▶ **WHAT THE TASK ASKS**:
The answer must be every line of the records below that holds the word "cards".

▶ **INFORMATION SHOWN**:
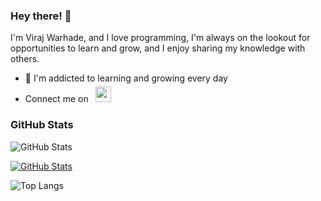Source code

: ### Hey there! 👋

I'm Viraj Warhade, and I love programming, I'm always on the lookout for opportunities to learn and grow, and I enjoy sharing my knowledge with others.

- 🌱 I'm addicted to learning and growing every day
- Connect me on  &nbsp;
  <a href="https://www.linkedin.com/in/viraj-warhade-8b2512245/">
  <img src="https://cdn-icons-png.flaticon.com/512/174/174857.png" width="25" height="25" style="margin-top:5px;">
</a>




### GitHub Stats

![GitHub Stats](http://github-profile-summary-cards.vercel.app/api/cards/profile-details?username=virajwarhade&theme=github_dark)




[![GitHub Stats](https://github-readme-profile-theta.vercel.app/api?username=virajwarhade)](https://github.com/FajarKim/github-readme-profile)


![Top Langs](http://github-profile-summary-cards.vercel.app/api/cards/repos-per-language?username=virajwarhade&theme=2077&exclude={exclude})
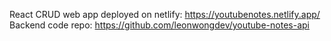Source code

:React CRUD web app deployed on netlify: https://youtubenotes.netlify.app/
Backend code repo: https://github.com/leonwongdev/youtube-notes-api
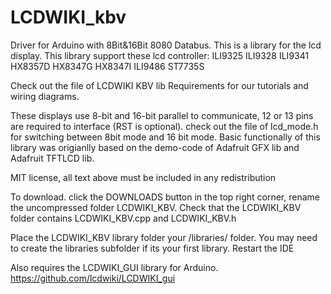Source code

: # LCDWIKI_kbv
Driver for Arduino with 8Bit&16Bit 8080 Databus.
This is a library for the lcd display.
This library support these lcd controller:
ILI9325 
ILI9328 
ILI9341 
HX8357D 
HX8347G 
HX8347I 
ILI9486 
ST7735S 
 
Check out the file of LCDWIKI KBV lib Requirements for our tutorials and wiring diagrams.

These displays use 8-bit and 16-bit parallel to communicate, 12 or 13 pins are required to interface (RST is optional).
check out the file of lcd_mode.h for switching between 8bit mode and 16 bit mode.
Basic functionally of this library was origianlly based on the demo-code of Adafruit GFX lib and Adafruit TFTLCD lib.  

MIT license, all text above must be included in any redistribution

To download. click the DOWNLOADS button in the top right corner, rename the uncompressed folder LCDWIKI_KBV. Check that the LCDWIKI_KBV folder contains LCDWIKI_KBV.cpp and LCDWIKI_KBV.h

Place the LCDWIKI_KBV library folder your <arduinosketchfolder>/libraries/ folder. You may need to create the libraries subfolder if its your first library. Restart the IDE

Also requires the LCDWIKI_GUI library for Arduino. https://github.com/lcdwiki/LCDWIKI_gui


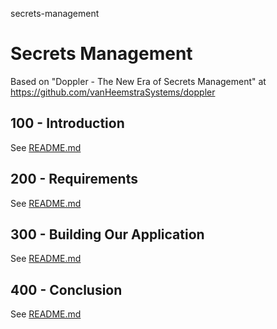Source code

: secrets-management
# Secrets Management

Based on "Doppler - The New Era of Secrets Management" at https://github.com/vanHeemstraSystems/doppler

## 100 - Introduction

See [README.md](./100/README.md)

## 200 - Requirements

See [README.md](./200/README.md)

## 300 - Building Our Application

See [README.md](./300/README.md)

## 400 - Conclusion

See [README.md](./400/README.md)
...
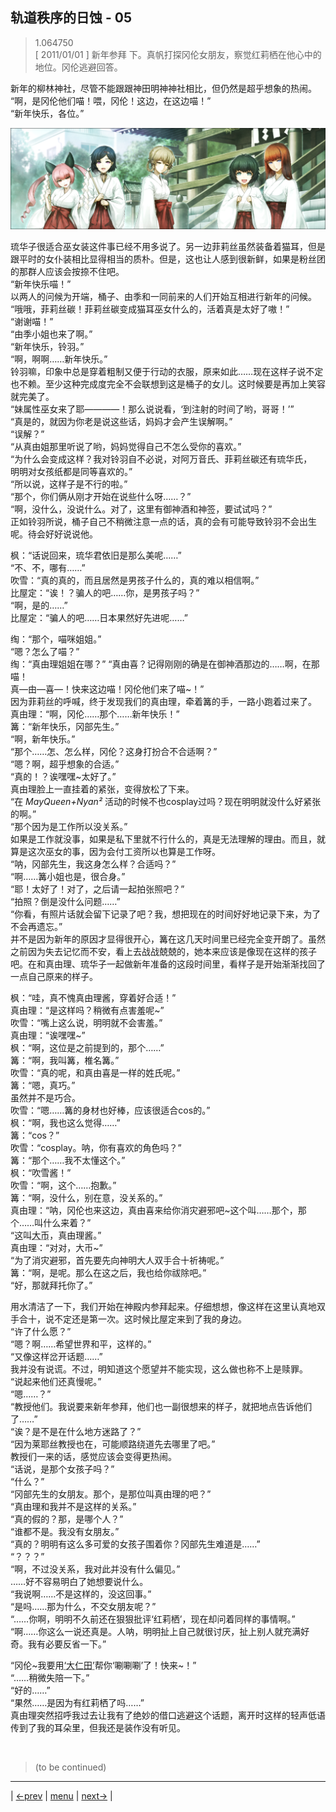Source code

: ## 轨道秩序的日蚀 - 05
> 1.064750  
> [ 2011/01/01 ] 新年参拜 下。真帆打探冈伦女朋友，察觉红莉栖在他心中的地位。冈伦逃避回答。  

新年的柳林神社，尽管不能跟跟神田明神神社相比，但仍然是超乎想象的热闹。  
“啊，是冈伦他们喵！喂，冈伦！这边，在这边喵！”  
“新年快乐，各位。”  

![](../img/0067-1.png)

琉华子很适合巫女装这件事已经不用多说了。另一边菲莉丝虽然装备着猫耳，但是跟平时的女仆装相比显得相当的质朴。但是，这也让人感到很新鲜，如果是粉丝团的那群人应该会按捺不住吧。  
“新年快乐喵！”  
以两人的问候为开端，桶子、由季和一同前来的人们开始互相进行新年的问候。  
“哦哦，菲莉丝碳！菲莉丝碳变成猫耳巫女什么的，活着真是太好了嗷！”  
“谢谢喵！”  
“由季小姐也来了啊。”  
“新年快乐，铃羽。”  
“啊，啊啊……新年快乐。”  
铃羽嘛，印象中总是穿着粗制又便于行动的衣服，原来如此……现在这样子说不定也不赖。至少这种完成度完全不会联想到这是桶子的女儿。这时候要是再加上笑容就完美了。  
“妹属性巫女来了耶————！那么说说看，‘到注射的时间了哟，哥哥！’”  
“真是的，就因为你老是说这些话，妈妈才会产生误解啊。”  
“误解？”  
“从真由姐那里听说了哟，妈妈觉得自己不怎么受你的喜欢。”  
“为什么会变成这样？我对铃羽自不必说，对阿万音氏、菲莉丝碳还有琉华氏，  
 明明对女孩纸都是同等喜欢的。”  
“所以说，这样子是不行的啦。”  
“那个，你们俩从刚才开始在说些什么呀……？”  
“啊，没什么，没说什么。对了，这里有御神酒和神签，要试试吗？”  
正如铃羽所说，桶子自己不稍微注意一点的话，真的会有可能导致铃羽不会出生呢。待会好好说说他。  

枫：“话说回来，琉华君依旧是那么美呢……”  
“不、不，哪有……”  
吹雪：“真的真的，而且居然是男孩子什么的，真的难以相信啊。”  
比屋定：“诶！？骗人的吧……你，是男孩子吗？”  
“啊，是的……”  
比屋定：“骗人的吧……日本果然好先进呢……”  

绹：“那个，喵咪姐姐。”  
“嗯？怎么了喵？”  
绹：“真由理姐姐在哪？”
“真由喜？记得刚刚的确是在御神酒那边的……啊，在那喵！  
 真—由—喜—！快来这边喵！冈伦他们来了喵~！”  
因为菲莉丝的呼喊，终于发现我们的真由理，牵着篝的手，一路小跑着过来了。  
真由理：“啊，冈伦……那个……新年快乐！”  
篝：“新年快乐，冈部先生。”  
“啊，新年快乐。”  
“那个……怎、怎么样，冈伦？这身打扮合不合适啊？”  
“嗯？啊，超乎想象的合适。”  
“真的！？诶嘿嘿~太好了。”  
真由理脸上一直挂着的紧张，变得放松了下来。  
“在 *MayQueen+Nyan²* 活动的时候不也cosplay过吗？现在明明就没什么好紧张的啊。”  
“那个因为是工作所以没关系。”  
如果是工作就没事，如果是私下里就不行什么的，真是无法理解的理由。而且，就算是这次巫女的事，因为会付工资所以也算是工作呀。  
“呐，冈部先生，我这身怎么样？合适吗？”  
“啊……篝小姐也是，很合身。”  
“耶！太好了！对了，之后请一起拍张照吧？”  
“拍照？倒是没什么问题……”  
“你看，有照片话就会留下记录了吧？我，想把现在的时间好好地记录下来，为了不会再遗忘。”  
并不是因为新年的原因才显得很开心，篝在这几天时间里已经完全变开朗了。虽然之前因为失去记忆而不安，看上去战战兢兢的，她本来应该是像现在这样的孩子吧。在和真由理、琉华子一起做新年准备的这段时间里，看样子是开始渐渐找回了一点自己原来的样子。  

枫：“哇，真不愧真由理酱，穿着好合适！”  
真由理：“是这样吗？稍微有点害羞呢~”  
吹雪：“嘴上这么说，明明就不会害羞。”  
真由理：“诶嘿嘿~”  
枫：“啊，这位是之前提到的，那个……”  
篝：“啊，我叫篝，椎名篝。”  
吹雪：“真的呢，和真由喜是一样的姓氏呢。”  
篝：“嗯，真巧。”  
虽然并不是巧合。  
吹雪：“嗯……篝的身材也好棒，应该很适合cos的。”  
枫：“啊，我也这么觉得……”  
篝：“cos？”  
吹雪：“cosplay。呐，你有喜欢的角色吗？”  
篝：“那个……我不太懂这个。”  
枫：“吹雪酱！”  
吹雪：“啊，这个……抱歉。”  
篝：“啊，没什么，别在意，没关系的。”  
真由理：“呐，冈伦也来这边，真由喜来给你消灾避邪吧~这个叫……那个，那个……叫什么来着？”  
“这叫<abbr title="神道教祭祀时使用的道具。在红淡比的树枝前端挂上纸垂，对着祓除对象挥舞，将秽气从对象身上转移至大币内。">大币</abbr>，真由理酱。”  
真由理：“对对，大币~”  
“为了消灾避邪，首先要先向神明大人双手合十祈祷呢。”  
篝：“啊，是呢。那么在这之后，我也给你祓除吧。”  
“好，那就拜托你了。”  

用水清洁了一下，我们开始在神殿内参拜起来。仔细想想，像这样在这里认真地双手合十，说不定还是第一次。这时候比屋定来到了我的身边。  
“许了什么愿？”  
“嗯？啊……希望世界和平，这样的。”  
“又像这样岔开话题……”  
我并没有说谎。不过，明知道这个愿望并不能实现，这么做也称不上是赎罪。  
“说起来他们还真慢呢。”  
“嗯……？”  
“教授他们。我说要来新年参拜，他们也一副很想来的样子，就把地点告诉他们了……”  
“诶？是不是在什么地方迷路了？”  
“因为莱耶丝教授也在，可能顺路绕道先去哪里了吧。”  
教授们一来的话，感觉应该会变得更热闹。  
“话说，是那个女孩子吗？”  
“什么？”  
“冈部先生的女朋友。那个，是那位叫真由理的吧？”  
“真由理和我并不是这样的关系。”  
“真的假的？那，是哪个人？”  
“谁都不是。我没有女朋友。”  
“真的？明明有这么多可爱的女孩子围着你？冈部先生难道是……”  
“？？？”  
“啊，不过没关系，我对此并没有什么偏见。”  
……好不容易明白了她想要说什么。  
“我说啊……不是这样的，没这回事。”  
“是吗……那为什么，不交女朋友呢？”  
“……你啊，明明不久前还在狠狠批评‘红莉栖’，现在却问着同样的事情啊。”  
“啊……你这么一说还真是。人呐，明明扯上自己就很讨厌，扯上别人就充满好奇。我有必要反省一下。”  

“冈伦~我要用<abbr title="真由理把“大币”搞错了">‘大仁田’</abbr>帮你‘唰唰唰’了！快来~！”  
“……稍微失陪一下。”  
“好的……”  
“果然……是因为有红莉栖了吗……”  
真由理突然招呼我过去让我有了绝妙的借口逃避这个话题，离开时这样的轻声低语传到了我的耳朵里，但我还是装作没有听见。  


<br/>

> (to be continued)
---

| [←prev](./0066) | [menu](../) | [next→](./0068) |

▶ **OUTPUT**:
![GitHub Stats](http://github-profile-summary-cards.vercel.app/api/cards/profile-details?username=virajwarhade&theme=github_dark)
![Top Langs](http://github-profile-summary-cards.vercel.app/api/cards/repos-per-language?username=virajwarhade&theme=2077&exclude={exclude})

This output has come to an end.